A growing number of fundamentalist Christians in mostly Southern states are adopting Jewish religious practices to align themselves with prophecies saying that Gentiles will stand as one with Jews when the end is near.
Evangelist John C. Hagee of the 19,000-member Cornerstone Church in San Antonio has helped 12,000 Russian Jews move to Israel, and donated several million dollars to Israeli hospitals and orphanages . . . .
Given end-times scenarios saying that non-believers will die before Jesus returns — and that the antichrist will rule from Jerusalem's rebuilt Holy Temple — Jews have mixed feelings about the outpouring of support Israel has been getting from evangelical organizations.

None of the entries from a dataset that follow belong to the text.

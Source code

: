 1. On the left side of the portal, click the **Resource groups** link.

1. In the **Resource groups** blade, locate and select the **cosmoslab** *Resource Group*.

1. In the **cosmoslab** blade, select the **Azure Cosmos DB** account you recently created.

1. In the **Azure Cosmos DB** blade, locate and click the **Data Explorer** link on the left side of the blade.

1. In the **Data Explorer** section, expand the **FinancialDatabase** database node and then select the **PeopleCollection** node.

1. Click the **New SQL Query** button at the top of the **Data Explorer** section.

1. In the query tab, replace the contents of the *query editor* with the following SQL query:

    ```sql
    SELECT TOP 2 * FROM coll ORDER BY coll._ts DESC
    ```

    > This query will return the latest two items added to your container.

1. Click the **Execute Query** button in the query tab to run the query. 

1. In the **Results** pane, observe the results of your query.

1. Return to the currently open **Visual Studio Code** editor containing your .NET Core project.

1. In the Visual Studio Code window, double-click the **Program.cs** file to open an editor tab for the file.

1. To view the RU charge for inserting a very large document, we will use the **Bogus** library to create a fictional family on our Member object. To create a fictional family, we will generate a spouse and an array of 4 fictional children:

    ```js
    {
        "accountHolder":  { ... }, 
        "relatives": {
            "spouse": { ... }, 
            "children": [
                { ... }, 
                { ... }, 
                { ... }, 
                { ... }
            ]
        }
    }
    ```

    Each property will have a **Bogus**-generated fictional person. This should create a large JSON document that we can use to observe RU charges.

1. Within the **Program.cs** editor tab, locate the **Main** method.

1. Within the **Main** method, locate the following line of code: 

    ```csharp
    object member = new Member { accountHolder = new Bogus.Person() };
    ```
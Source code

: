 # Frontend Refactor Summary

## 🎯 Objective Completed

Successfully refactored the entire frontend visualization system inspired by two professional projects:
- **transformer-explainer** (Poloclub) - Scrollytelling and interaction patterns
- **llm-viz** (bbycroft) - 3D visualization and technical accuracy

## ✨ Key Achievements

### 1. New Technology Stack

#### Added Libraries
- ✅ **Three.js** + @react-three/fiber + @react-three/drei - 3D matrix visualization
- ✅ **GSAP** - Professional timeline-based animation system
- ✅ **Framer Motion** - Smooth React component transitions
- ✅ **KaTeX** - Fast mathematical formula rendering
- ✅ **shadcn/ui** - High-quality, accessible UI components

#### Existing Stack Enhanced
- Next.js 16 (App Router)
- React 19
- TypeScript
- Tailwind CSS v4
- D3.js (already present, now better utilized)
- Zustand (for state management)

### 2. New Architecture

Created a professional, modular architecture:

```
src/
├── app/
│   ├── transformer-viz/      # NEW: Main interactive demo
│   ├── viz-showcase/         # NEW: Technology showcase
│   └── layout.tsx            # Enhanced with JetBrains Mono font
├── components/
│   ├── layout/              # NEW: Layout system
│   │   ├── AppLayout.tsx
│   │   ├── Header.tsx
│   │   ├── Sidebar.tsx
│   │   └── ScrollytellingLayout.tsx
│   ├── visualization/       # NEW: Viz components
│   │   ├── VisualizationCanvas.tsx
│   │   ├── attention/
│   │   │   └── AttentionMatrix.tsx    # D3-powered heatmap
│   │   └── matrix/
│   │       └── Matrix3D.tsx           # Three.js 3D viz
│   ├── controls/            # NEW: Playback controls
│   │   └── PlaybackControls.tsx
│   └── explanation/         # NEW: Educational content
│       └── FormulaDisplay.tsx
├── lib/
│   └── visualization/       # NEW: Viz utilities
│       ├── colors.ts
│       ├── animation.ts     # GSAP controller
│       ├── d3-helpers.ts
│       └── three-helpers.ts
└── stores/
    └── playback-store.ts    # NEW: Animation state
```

"I sincerely recognize [Hagee] as a hero for bringing planeloads of people to Israel at a time when people there were getting blown up by the busloads," [Rabbi Brad] Hirschfield said. "But he also believes that the only path to the father is through Jesus. That leaves me out" . . . .
Over in Mississippi, [Rev. Clyde] Lott believes that he is doing God's work, and that is why he wants to raise a few head of red heifers for Jewish high priests. Citing Scripture, Lott and others say a pure red heifer must be sacrificed and burned and its ashes used in purification rituals to allow Jews to rebuild the temple.
But Lott's plans have been sidetracked.
Facing a maze of red tape and testing involved in shipping animals overseas — and rumors of threats from Arabs and Jews alike who say the cows would only bring more trouble to the Middle East — he has given up on plans to fly planeloads of cows to Israel. For now.